Hepimizin bildiği eğlenceli bir çocuk oyunu vardır, domino taşları estetik bir figür oluşturacak şekilde kısa aralıklarla peş peşe dizilir, hepsi dengede, hepsi ayaktadır. Ama... İlk taşın dengesi bozulursa ve önündekine doğru devrilirse, zincirleme reaksiyon başlar, tık tık tık tık, devrile devrile ilerler, her bir domino taşı önündekine çarparak devirir, o önündekine, öbürü daha önündekine derken, artık durdurulamaz. “Sonsuz düşüş” başlar. İster yüz tane domino taşı dizilmiş olsun, ister dört milyon tane dizilmiş olsun, fark etmez, sonuna kadar durdurulamaz, hepsi devrilir.

Domino taşlarının hepsi aynı boyda, hepsi aynı ağırlıktadır. Halbuki... Devrilen her domino taşı, kendisinin 1.5 katı büyüklüğünde bir domino taşını devirmeye yetecek momentuma sahiptir.

(Hollanda Leiden Üniversitesi’nde bunun deneyi yapıldı, merak edenler internete girip, videosunu izleyebilir.)

İlk domino taşı mesela, sadece beş milimetre boyunda olursa, hemen önüne 1.5 katı büyüklüğünde bir domino taşı, onun da önüne 1.5 katı büyüklüğünde bir domino taşı yerleştirilirse, her defasında 1.5 kat büyütülürse, 13’üncü domino taşı, bir metre boyunda ve 50 kilogram ağırlığında oluyor!

Aynı silsileyle devam edersek, 29’uncu domino taşı, 400 metre boyunda ve milyonlarca ton ağırlığında oluyor!

Sadece beş milimetre boyundaki taşın dengesi bozulursa, 29 adım sonra New York’taki Empire State binasından daha büyük taşı yıkabiliyor!

“Sonsuz düşüş” işte böylesine ürkütücü bir güce sahiptir.
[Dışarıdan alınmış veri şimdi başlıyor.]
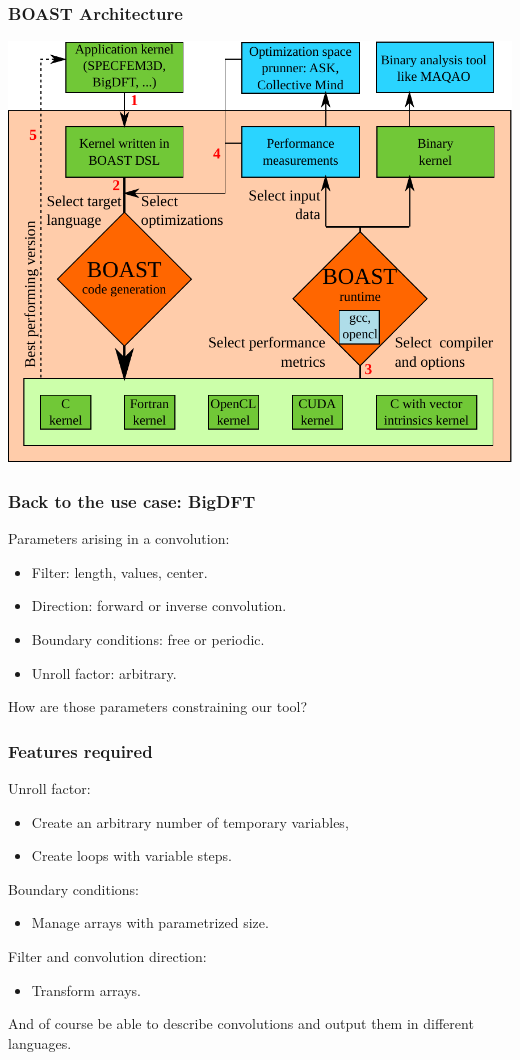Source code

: \documentclass{beamer}
\begin{document}
\begin{frame}
\frametitle{BOAST Architecture}
 \begin{center}
   \includegraphics[scale=0.5]{BOAST_Workflow}
 \end{center}
\end{frame}

\begin{frame}
  \frametitle{Back to the use case: BigDFT}
Parameters arising in a convolution:
\begin{itemize}
\item Filter: length, values, center.
\item Direction: forward or inverse convolution.
\item Boundary conditions: free or periodic.
\item Unroll factor: arbitrary.
\end{itemize}
How are those parameters constraining our tool?
\end{frame}

\begin{frame}
\frametitle{Features required}
Unroll factor:
\begin{itemize}
\item Create an arbitrary number of temporary variables,
\item Create loops with variable steps.
\end{itemize}
Boundary conditions:
\begin{itemize}
\item Manage arrays with parametrized size.
\end{itemize}
Filter and convolution direction:
\begin{itemize}
\item Transform arrays.
\end{itemize}
And of course be able to describe convolutions and output them in different languages.
\end{frame}
\end{document}
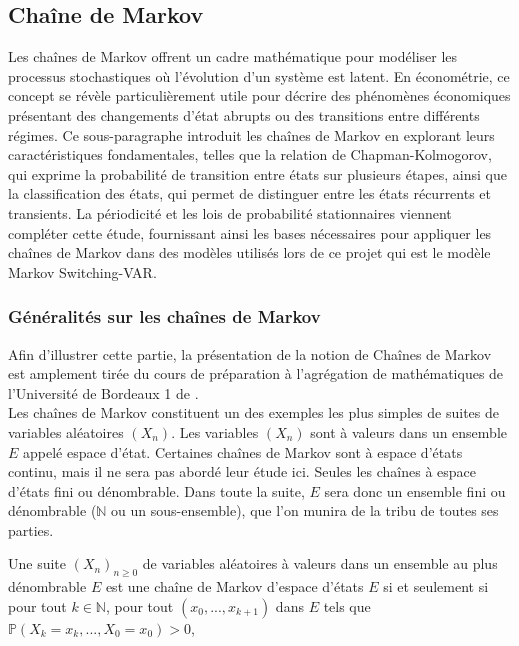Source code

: \begin{sloppypar}
\subsection{Chaîne de Markov}

Les chaînes de Markov offrent un cadre mathématique pour modéliser les processus stochastiques où l’évolution d’un système est latent. En économétrie, ce concept se révèle particulièrement utile pour décrire des phénomènes économiques présentant des changements d’état abrupts ou des transitions entre différents régimes. Ce sous-paragraphe introduit les chaînes de Markov en explorant leurs caractéristiques fondamentales, telles que la relation de Chapman-Kolmogorov, qui exprime la probabilité de transition entre états sur plusieurs étapes, ainsi que la classification des états, qui permet de distinguer entre les états récurrents et transients. La périodicité et les lois de probabilité stationnaires viennent compléter cette étude, fournissant ainsi les bases nécessaires pour appliquer les chaînes de Markov dans des modèles utilisés lors de ce projet qui est le modèle Markov Switching-VAR.

\subsubsection{Généralités sur les chaînes de Markov}
Afin d'illustrer cette partie, la présentation de la notion de Chaînes de Markov est amplement tirée du cours de préparation à l'agrégation de mathématiques de l'Université de Bordeaux 1 de \cite[2013]{Ruch et Chabanol}.\\

Les chaînes de Markov constituent un des exemples les plus simples de suites de variables aléatoires $(X_n)$. 
Les variables $(X_n)$ sont à valeurs dans un ensemble $E$ appelé espace d’état. 
Certaines chaînes de Markov sont à espace d’états continu, mais il ne sera pas abordé leur étude ici. 
Seules les chaînes à espace d’états fini ou dénombrable. 
Dans toute la suite, $E$ sera donc un ensemble fini ou dénombrable ($\mathbb{N}$ ou un sous-ensemble), que l’on munira de la tribu de toutes ses parties. 

\begin{tcolorbox}[colback=blue!5!white,colframe=blue!75!black,title=Définition]
Une suite $(X_n)_{n \geq 0}$ de variables aléatoires à valeurs dans un ensemble au plus dénombrable $E$ est une chaîne de Markov d’espace d’états $E$ si et seulement si pour tout $k \in \mathbb{N}$,
pour tout $(x_0,...,x_{k+1})$ dans $E$ tels que $\mathbb{P}(X_k = x_k,...,X_0 = x_0) > 0$,


\end{tcolorbox}
\end{sloppypar}
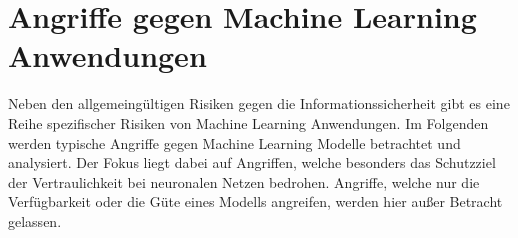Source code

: \chapter{Angriffe gegen Machine Learning Anwendungen}\label{sec:angriffe}

Neben den allgemeingültigen Risiken gegen die Informationssicherheit gibt es eine Reihe spezifischer Risiken von Machine Learning Anwendungen.
Im Folgenden werden typische Angriffe gegen Machine Learning Modelle betrachtet und analysiert. 
Der Fokus liegt dabei auf Angriffen, welche besonders das Schutzziel der Vertraulichkeit bei neuronalen Netzen bedrohen.
Angriffe, welche nur die Verfügbarkeit oder die Güte eines Modells angreifen, werden hier außer Betracht gelassen.










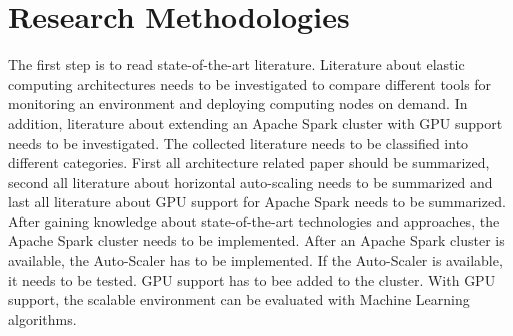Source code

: \section{Research Methodologies}
The first step is to read state-of-the-art literature. Literature about elastic computing architectures needs to be investigated to compare different tools for monitoring an environment and deploying computing nodes on demand.
In addition, literature about extending an Apache Spark cluster with GPU support needs to be investigated.
The collected literature needs to be classified into different categories. First all architecture related paper should be summarized, second all literature about horizontal auto-scaling needs to be summarized and last all literature about GPU support for Apache Spark needs to be summarized.
After gaining knowledge about state-of-the-art technologies and approaches, the Apache Spark cluster needs to be implemented.
After an Apache Spark cluster is available, the Auto-Scaler has to be implemented.
If the Auto-Scaler is available, it needs to be tested.
GPU support has to bee added to the cluster.
With GPU support, the scalable environment can be evaluated with Machine Learning algorithms.
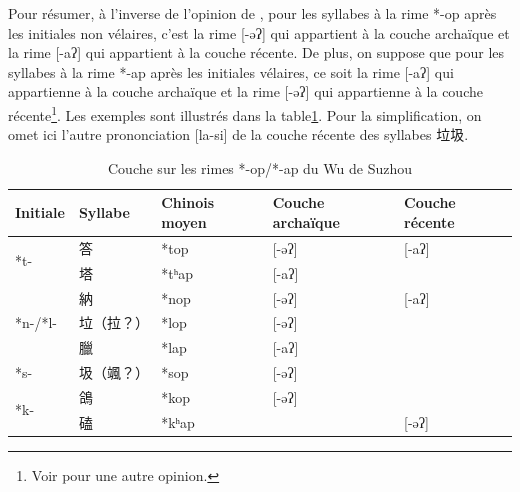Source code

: \documentclass{scrbook}
\newcounter{c}[subsubsection]
\newcommand{\illustre}{Les exemples sont illustrés dans la table\xspace}
\begin{document}
\begin{sloppypar}
Pour résumer, à l'inverse de l'opinion de \textcite[23]{Ye1988suzhou}, pour les syllabes à la rime *-op après les initiales non vélaires, c'est la rime [-əʔ] qui appartient à la couche archaïque et la rime [-aʔ] qui appartient à la couche récente. De plus, on suppose que pour les syllabes à la rime *-ap après les initiales vélaires, ce soit la rime [-aʔ] qui appartienne à la couche archaïque et la rime [-əʔ] qui appartienne à la couche récente\footnote{Voir \textcite{Shi2019wu_sud_tan} pour une autre opinion.}. \illustre \ref{tab:couche_op_ap_suzhou}. Pour la simplification, on omet ici l'autre prononciation [la-si] de la couche récente des syllabes 垃圾.

\begin{table}[htbp]
  \centering
    \begin{tabular}{lllll}
    \toprule
    Initiale & Syllabe & Chinois moyen  & Couche archaïque & \multicolumn{1}{l}{Couche récente} \\
    \midrule
    \multirow{2}[2]{*}{*t-} & 答     & *top  & [-əʔ] & \multicolumn{1}{l}{[-aʔ]} \\
          & \cellcolor[rgb]{ .851,  .851,  .851}塔 & \cellcolor[rgb]{ .851,  .851,  .851}*tʰap & \cellcolor[rgb]{ .851,  .851,  .851}[-aʔ] & \cellcolor[rgb]{ .851,  .851,  .851} \\
    \midrule
    \multirow{3}[2]{*}{*n-/*l-} & 納     & *nop  & [-əʔ] & \multicolumn{1}{l}{[-aʔ]} \\
          & 垃（拉？） & *lop  & [-əʔ] &  \\
          & \cellcolor[rgb]{ .851,  .851,  .851}臘 & \cellcolor[rgb]{ .851,  .851,  .851}*lap & \cellcolor[rgb]{ .851,  .851,  .851}[-aʔ] & \cellcolor[rgb]{ .851,  .851,  .851} \\
    \midrule
    *s-   & 圾（颯？） & *sop  & [-əʔ] &  \\
    \midrule
    \multirow{2}[2]{*}{*k-} & 鴿     & *kop  & [-əʔ] &  \\
          & \cellcolor[rgb]{ .851,  .851,  .851}磕 & \cellcolor[rgb]{ .851,  .851,  .851}*kʰap & \cellcolor[rgb]{ .851,  .851,  .851} & \cellcolor[rgb]{ .851,  .851,  .851} [-əʔ]\\
    \bottomrule
    \end{tabular}%
  \caption{Couche sur les rimes *-op/*-ap du Wu de Suzhou}
  \label{tab:couche_op_ap_suzhou}%
\end{table}%


\end{sloppypar}
\end{document}
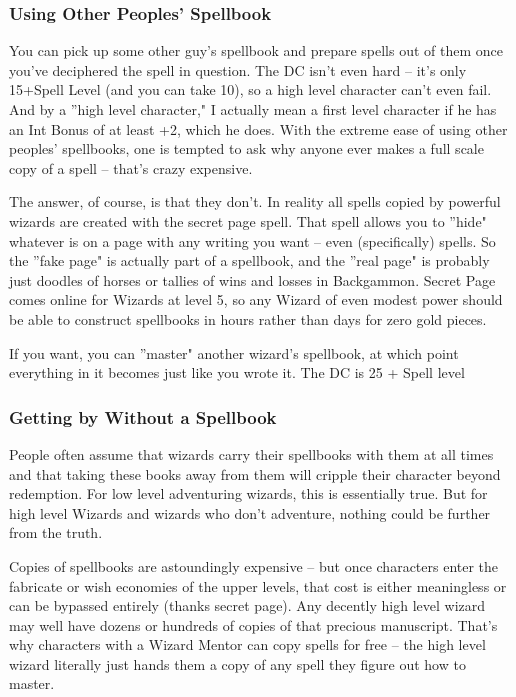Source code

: \subsubsection{Using Other Peoples' Spellbook}

You can pick up some other guy's spellbook and prepare spells out of them once you've deciphered the spell in question. The DC isn't even hard -- it's only 15+Spell Level (and you can take 10), so a high level character can't even fail. And by a ''high level character," I actually mean a first level character if he has an Int Bonus of at least +2, which he does. With the extreme ease of using other peoples' spellbooks, one is tempted to ask why anyone ever makes a full scale copy of a spell -- that's crazy expensive.

The answer, of course, is that they don't. In reality all spells copied by powerful wizards are created with the secret page spell. That spell allows you to ''hide" whatever is on a page with any writing you want -- even (specifically) spells. So the ''fake page" is actually part of a spellbook, and the ''real page" is probably just doodles of horses or tallies of wins and losses in Backgammon. Secret Page comes online for Wizards at level 5, so any Wizard of even modest power should be able to construct spellbooks in hours rather than days for zero gold pieces.

If you want, you can ''master" another wizard's spellbook, at which point everything in it becomes just like you wrote it. The DC is 25 + Spell level

\subsubsection{Getting by Without a Spellbook}

People often assume that wizards carry their spellbooks with them at all times and that taking these books away from them will cripple their character beyond redemption. For low level adventuring wizards, this is essentially true. But for high level Wizards and wizards who don't adventure, nothing could be further from the truth.

Copies of spellbooks are astoundingly expensive -- but once characters enter the fabricate or wish economies of the upper levels, that cost is either meaningless or can be bypassed entirely (thanks secret page). Any decently high level wizard may well have dozens or hundreds of copies of that precious manuscript. That's why characters with a Wizard Mentor can copy spells for free -- the high level wizard literally just hands them a copy of any spell they figure out how to master.

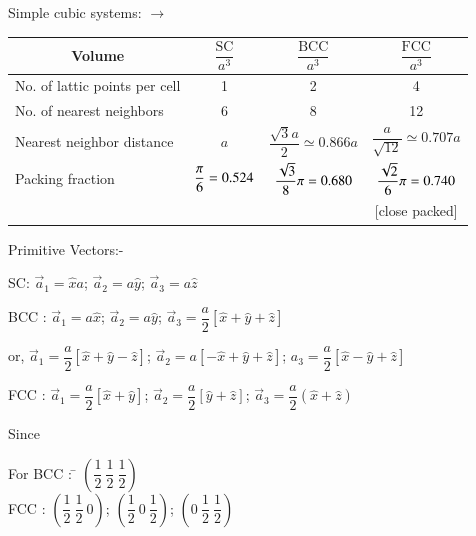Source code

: Simple cubic systems: $\to$
{%
\begin{center}
\renewcommand{\arraystretch}{1.3}
\begin{tabular}{lccc}
\hline
\multicolumn{1}{c}{\bf Volume} & $\dfrac{\text{SC}}{a^{3}}$ & $\dfrac{\text{BCC}}{a^{3}}$ & $\dfrac{\text{FCC}}{a^{3}}$\\[7pt]
\hline
No. of lattic points per cell & 1 & 2 & 4\\[3pt]
No. of nearest neighbors & 6 & 8 & 12\\[5pt]
Nearest neighbor distance & $a$ & $\dfrac{\sqrt{3}a}{2}\simeq 0.866a$ & $\dfrac{a}{\sqrt{12}}\simeq 0.707a$\\[10pt]
Packing fraction & $\dfrac{\pi}{6}\newline =0.524$ & $\dfrac{\sqrt{3}}{8}\pi\newline =0.680$ & $\dfrac{\sqrt{2}}{6}\pi\newline =0.740$\\[7pt]
                 &                        & & [close packed]
\end{tabular}
\end{center}}\relax

\noindent
Primitive Vectors:-

\medskip
\noindent
SC: $\overrightarrow{a}_{1}=\widehat{x}a$; $\overrightarrow{a}_{2}=a\widehat{y}$; $\overrightarrow{a}_{3}=a\widehat{z}$

\medskip
\noindent
BCC : $\overrightarrow{a}_{1}=a\widehat{x}$; $\overrightarrow{a}_{2}=a\widehat{y}$; $\overrightarrow{a}_{3}=\dfrac{a}{2}\left[\widehat{x}+\widehat{y}+\widehat{z}\right]$

\medskip
\noindent
or, $\overrightarrow{a}_{1}=\dfrac{a}{2}\left[\widehat{x}+\widehat{y}-\widehat{z}\right]$; $\overrightarrow{a}_{2}=a\left[-\widehat{x}+\widehat{y}+\widehat{z}\right]$; $a_{3}=\dfrac{a}{2}\left[\widehat{x}-\widehat{y}+\widehat{z}\right]$

\medskip
\noindent
FCC : $\overrightarrow{a}_{1}=\dfrac{a}{2}\left[\widehat{x}+\widehat{y}\right]$; $\overrightarrow{a}_{2}=\dfrac{a}{2}\left[\widehat{y}+\widehat{z}\right]$; $\overrightarrow{a}_{3}=\dfrac{a}{2}(\widehat{x}+\widehat{z})$

\medskip
\noindent
Since \ 

\medskip

\begin{tabbing}
For BCC : \= $\left(\dfrac{1}{2} \ \dfrac{1}{2} \ \dfrac{1}{2}\right)$\\[8pt]
\phantom{For} FCC : \> $\left(\dfrac{1}{2} \ \dfrac{1}{2} \ 0\right)$; $\left(\dfrac{1}{2} \ 0 \ \dfrac{1}{2}\right)$; $\left(0 \ \dfrac{1}{2} \ \dfrac{1}{2}\right)$
\end{tabbing}

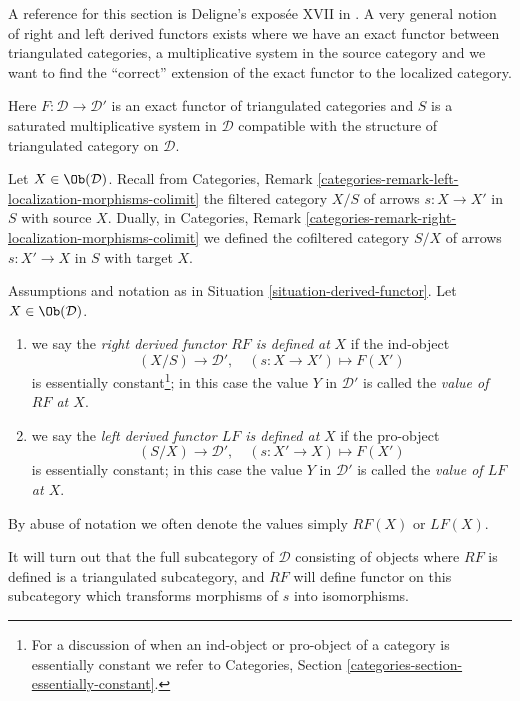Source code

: \noindent
A reference for this section is Deligne's expos\'ee XVII in \cite{SGA4}.
A very general notion of right and left derived functors exists where
we have an exact functor between triangulated categories, a multiplicative
system in the source category and we want to find the ``correct'' extension
of the exact functor to the localized category.

\begin{situation}
\label{situation-derived-functor}
Here $F : \mathcal{D} \to \mathcal{D}'$ is an exact functor of triangulated
categories and $S$ is a saturated multiplicative
system in $\mathcal{D}$ compatible with the structure
of triangulated category on $\mathcal{D}$.
\end{situation}

\noindent
Let $X \in \Ob(\mathcal{D})$. Recall from
Categories, Remark \ref{categories-remark-left-localization-morphisms-colimit}
the filtered category $X/S$ of arrows $s : X \to X'$ in $S$ with source $X$.
Dually, in
Categories, Remark \ref{categories-remark-right-localization-morphisms-colimit}
we defined the cofiltered category $S/X$ of arrows $s : X' \to X$ in $S$
with target $X$.

\begin{definition}
\label{definition-right-derived-functor-defined}
Assumptions and notation as in
Situation \ref{situation-derived-functor}.
Let $X \in \Ob(\mathcal{D})$.
\begin{enumerate}
\item we say the {\it right derived functor $RF$ is defined at}
$X$ if the ind-object
$$
(X/S) \longrightarrow \mathcal{D}', \quad
(s : X \to X') \longmapsto F(X')
$$
is essentially constant\footnote{For a discussion of when an ind-object
or pro-object of a category is essentially constant we refer to
Categories, Section \ref{categories-section-essentially-constant}.};
in this case the value
$Y$ in $\mathcal{D}'$ is called the {\it value of $RF$ at $X$}.
\item we say the {\it left derived functor $LF$ is defined at} $X$
if the pro-object
$$
(S/X) \longrightarrow \mathcal{D}', \quad
(s: X' \to X) \longmapsto F(X')
$$
is essentially constant; in this case the value $Y$ in $\mathcal{D}'$
is called the {\it value of $LF$ at $X$}.
\end{enumerate}
By abuse of notation we often denote the values simply
$RF(X)$ or $LF(X)$.
\end{definition}

\noindent
It will turn out that the full subcategory of $\mathcal{D}$ consisting
of objects where $RF$ is defined is a triangulated subcategory, and
$RF$ will define functor on this subcategory which transforms morphisms
of $s$ into isomorphisms.

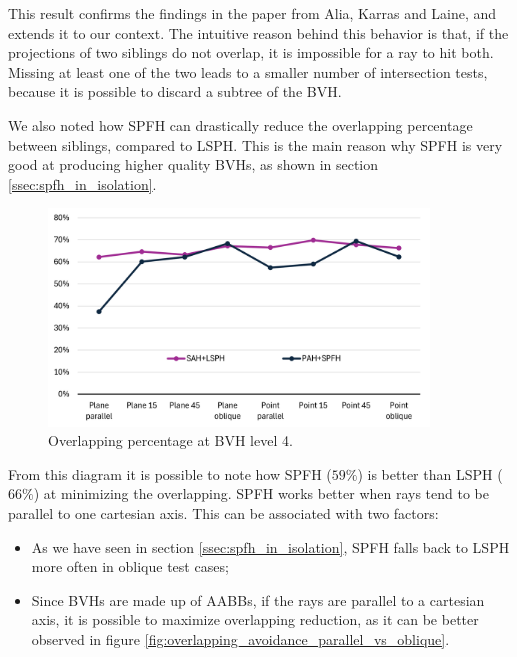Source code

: \documentclass{PoliMi_MasterThesis}
\begin{document}
This result confirms the findings in the paper from Alia, Karras and Laine, and extends it to our context. The intuitive reason behind this behavior is that, if the projections of two siblings do not overlap, it is impossible for a ray to hit both. Missing at least one of the two leads to a smaller number of intersection tests, because it is possible to discard a subtree of the BVH.

We also noted how SPFH can drastically reduce the overlapping percentage between siblings, compared to LSPH. This is the main reason why SPFH is very good at producing higher quality BVHs, as shown in section \ref{ssec:spfh_in_isolation}.

\begin{figure}[H] 
	\centering
	\includegraphics[width=0.9\textwidth]{Images/siblings_overlapping_spfh_vs_lsph.png}
	\caption{Overlapping percentage at BVH level 4.}
	\label{fig:pah_overlapping_children}
\end{figure}

From this diagram it is possible to note how SPFH ($59\%$) is better than LSPH ($66\%$) at minimizing the overlapping. SPFH works better when rays tend to be parallel to one cartesian axis. This can be associated with two factors: 
\begin{itemize}
	\item As we have seen in section \ref{ssec:spfh_in_isolation}, SPFH falls back to LSPH more often in oblique test cases;
	\item Since BVHs are made up of AABBs, if the rays are parallel to a cartesian axis, it is possible to maximize overlapping reduction, as it can be better observed in figure \ref{fig:overlapping_avoidance_parallel_vs_oblique}.
\end{itemize}
\end{document}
Enflasyon denilen, aslında budur... İlk zam taşının dengesi bozulursa, zincirleme reaksiyonla ilerler, kendisinden sonraki zammı tetikler, o önündekine, öbürü daha önündekine derken, “sonsuz düşüş”le ekonomiyi yıkar. Her zam kendisinden daha büyük bir zamma sebep olur. Her fiyat artışı, kendisinden sonraki fiyat artışının domino taşıdır.

Milli eğitim denilen, aslında budur... Cehaletle ilgilenmezsen, bana ne dersen, cahilin ne hali varsa görsün dersen, düşmesine gözyumarsan, diplomalı da ayakta kalamaz, silsile halinde bütün toplumu yıkar.

Halk sağlığı denilen, aslında budur... Pandemi mesela, hatırlayalım lütfen, bizden binlerce kilometre uzakta, tee Çin’de sadece bir kişi hastalandı, sonsuz düşüş’le bütün dünyaya bulaştırdı. İstediğin kadar maske tak, istediğin kadar arana mesafe koy, nafiledir, herkesi koruyamazsan, hiç kimseyi koruyamazsın.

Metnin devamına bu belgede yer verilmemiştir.